Section A — Secret demand statements (the canary)
Each of the five statements below is updated independently. As long as the timestamp on a statement is within the last 35 days, that specific category of secret demand has not occurred. If any single statement freezes (stops being refreshed), that specific category has been triggered — even though we may be legally prohibited from saying so explicitly. The other statements will continue to update normally so you can tell which categories are still safe.
Section B — Public legal requests (current quarter)
These are routine, public, judicially supervised legal requests we have received and either complied with, partially complied with, or refused. Counts are updated on or around the 19th day of every calendar month. Detailed per-request records (with redacted court documents) are published on the transparency log after a 90-day delay. Counts here are NOT subject to the canary mechanism — they are normal operational transparency and are expected to grow over time.

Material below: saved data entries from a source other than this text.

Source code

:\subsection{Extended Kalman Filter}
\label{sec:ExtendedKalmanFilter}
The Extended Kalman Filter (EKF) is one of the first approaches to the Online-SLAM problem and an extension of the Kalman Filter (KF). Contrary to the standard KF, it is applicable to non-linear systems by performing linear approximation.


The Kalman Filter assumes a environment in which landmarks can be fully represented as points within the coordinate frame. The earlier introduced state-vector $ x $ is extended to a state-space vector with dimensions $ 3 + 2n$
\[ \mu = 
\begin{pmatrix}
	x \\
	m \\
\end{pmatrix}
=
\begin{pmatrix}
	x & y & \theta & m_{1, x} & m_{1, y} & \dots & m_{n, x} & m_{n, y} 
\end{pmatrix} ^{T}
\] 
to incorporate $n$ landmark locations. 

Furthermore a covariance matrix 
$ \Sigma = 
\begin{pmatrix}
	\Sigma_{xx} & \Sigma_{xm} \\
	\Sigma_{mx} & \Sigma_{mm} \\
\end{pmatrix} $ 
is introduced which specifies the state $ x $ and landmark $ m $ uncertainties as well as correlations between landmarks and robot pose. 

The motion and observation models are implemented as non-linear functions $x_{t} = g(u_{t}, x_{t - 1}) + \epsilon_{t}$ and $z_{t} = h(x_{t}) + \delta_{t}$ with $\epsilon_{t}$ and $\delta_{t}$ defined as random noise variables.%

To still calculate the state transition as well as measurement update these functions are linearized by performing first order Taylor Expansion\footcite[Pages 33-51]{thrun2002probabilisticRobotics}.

| Type | Received / Verified | Complied / Filed | Partial | Refused / Declined |
|---|---|---|---|---|
| Court orders — Republic of Kazakhstan | 0 | 0 | 0 | 0 |
| Foreign subpoenas (without MLAT process) | 0 | 0 | 0 | 0 |
| Foreign requests via MLAT (Kazakhstan as routing party) | 0 | 0 | 0 | 0 |
| External victim-requested reports — full pipeline (per category) · channel: /victim-portal | ||||
| NCMEC (CSAM) — verification received → approved → filed | 0 | 0 | — | 0 |
| StopNCII (non-consensual intimate imagery) — received → approved → filed | 0 | 0 | — | 0 |
| GIFCT (terrorism / mass violence) — received → approved → filed | 0 | 0 | — | 0 |
| Polaris / anti-trafficking partners — received → approved → filed | 0 | 0 | — | 0 |
| Other (case-by-case, e.g. doxxing with imminent threat) — received → approved → filed | 0 | 0 | — | 0 |
| DMCA / copyright takedowns | 0 | 0 | 0 | 0 |
Counts above are for current calendar quarter (Q2 2026). At the start of each new quarter the counters reset; cumulative numbers are visible on the transparency log. Empty table at this stage reflects that the service is in pre-launch (code 0%, users 0). The five external-reporting rows (NCMEC / StopNCII / GIFCT / Polaris / Other) all expose the full verification pipeline — for each external database the public counter shows how many requests we received from victims or their representatives, how many our legal team approved at the verification stage, and how many we actually filed. A checkbox click in the in-app report flow or an email to /victim-portal is only a request; our legal team independently verifies the requester's connection to the case before any report is filed. This protects real victims from the noise of false claims and protects accused users from being reported on the strength of an unverified checkbox.
View detailed transparency log →
How to read this page
Check the "Last refreshed" timestamp on each of the five statements separately. We commit to refreshing every statement on or around the 19th day of every calendar month. If a single statement has not been refreshed for more than 35 days, treat it as triggered — that specific category of secret demand has occurred, and we are legally prohibited from saying so directly.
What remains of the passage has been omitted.